PROBLEM:
Nothing but the lines from the top of the data to the line holding "sensor's readings depends" should be printed, word for word and both ends included; leave the pictures out.

Stored data:
◇ ◇ ◇
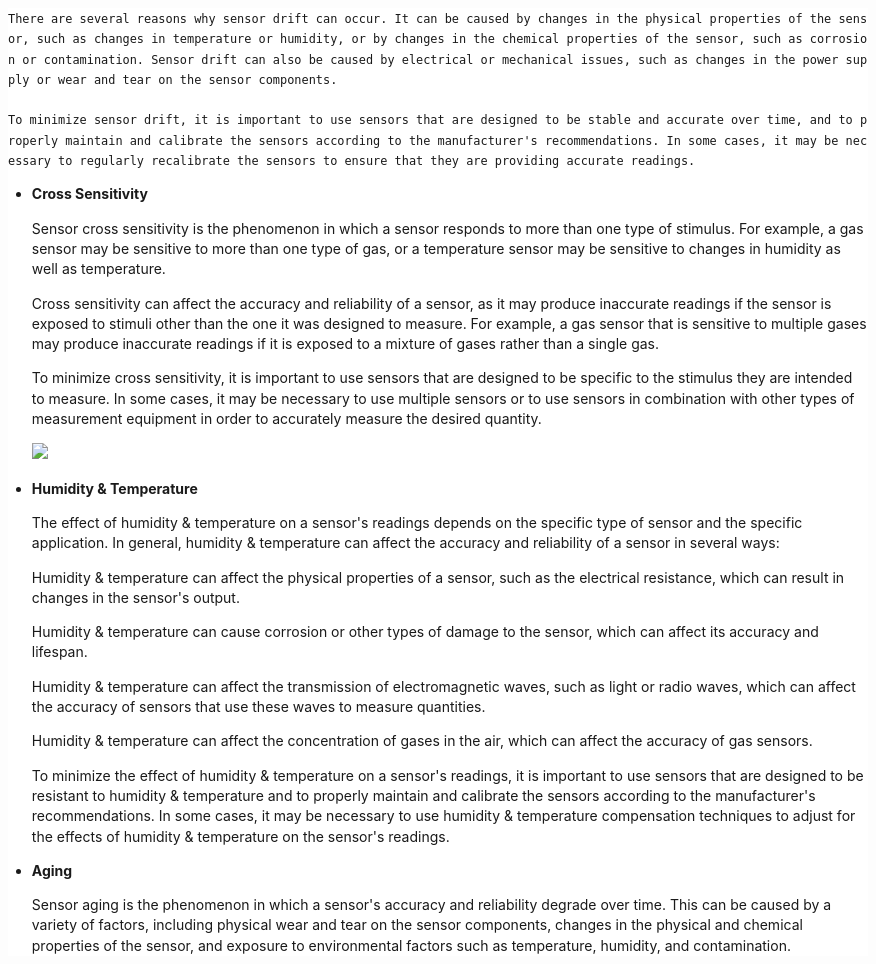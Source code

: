     There are several reasons why sensor drift can occur. It can be caused by changes in the physical properties of the sensor, such as changes in temperature or humidity, or by changes in the chemical properties of the sensor, such as corrosion or contamination. Sensor drift can also be caused by electrical or mechanical issues, such as changes in the power supply or wear and tear on the sensor components.

    To minimize sensor drift, it is important to use sensors that are designed to be stable and accurate over time, and to properly maintain and calibrate the sensors according to the manufacturer's recommendations. In some cases, it may be necessary to regularly recalibrate the sensors to ensure that they are providing accurate readings.

-   **Cross Sensitivity**

    Sensor cross sensitivity is the phenomenon in which a sensor responds to more than one type of stimulus. For example, a gas sensor may be sensitive to more than one type of gas, or a temperature sensor may be sensitive to changes in humidity as well as temperature.

    Cross sensitivity can affect the accuracy and reliability of a sensor, as it may produce inaccurate readings if the sensor is exposed to stimuli other than the one it was designed to measure. For example, a gas sensor that is sensitive to multiple gases may produce inaccurate readings if it is exposed to a mixture of gases rather than a single gas.

    To minimize cross sensitivity, it is important to use sensors that are designed to be specific to the stimulus they are intended to measure. In some cases, it may be necessary to use multiple sensors or to use sensors in combination with other types of measurement equipment in order to accurately measure the desired quantity.

    ![](media/d1f42df6fb7fc9dc95d2c1e5e3fb91b9.png)

-   **Humidity & Temperature**

    The effect of humidity & temperature on a sensor's readings depends on the specific type of sensor and the specific application. In general, humidity & temperature can affect the accuracy and reliability of a sensor in several ways:

    Humidity & temperature can affect the physical properties of a sensor, such as the electrical resistance, which can result in changes in the sensor's output.

    Humidity & temperature can cause corrosion or other types of damage to the sensor, which can affect its accuracy and lifespan.

    Humidity & temperature can affect the transmission of electromagnetic waves, such as light or radio waves, which can affect the accuracy of sensors that use these waves to measure quantities.

    Humidity & temperature can affect the concentration of gases in the air, which can affect the accuracy of gas sensors.

    To minimize the effect of humidity & temperature on a sensor's readings, it is important to use sensors that are designed to be resistant to humidity & temperature and to properly maintain and calibrate the sensors according to the manufacturer's recommendations. In some cases, it may be necessary to use humidity & temperature compensation techniques to adjust for the effects of humidity & temperature on the sensor's readings.

-   **Aging**

    Sensor aging is the phenomenon in which a sensor's accuracy and reliability degrade over time. This can be caused by a variety of factors, including physical wear and tear on the sensor components, changes in the physical and chemical properties of the sensor, and exposure to environmental factors such as temperature, humidity, and contamination.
◇ ◇ ◇
RESPONSE TO THIS TASK:
Source code

:     There are several reasons why sensor drift can occur. It can be caused by changes in the physical properties of the sensor, such as changes in temperature or humidity, or by changes in the chemical properties of the sensor, such as corrosion or contamination. Sensor drift can also be caused by electrical or mechanical issues, such as changes in the power supply or wear and tear on the sensor components.

    To minimize sensor drift, it is important to use sensors that are designed to be stable and accurate over time, and to properly maintain and calibrate the sensors according to the manufacturer's recommendations. In some cases, it may be necessary to regularly recalibrate the sensors to ensure that they are providing accurate readings.

-   **Cross Sensitivity**

    Sensor cross sensitivity is the phenomenon in which a sensor responds to more than one type of stimulus. For example, a gas sensor may be sensitive to more than one type of gas, or a temperature sensor may be sensitive to changes in humidity as well as temperature.

    Cross sensitivity can affect the accuracy and reliability of a sensor, as it may produce inaccurate readings if the sensor is exposed to stimuli other than the one it was designed to measure. For example, a gas sensor that is sensitive to multiple gases may produce inaccurate readings if it is exposed to a mixture of gases rather than a single gas.

    To minimize cross sensitivity, it is important to use sensors that are designed to be specific to the stimulus they are intended to measure. In some cases, it may be necessary to use multiple sensors or to use sensors in combination with other types of measurement equipment in order to accurately measure the desired quantity.

    ![](media/d1f42df6fb7fc9dc95d2c1e5e3fb91b9.png)

-   **Humidity & Temperature**

    The effect of humidity & temperature on a sensor's readings depends on the specific type of sensor and the specific application. In general, humidity & temperature can affect the accuracy and reliability of a sensor in several ways:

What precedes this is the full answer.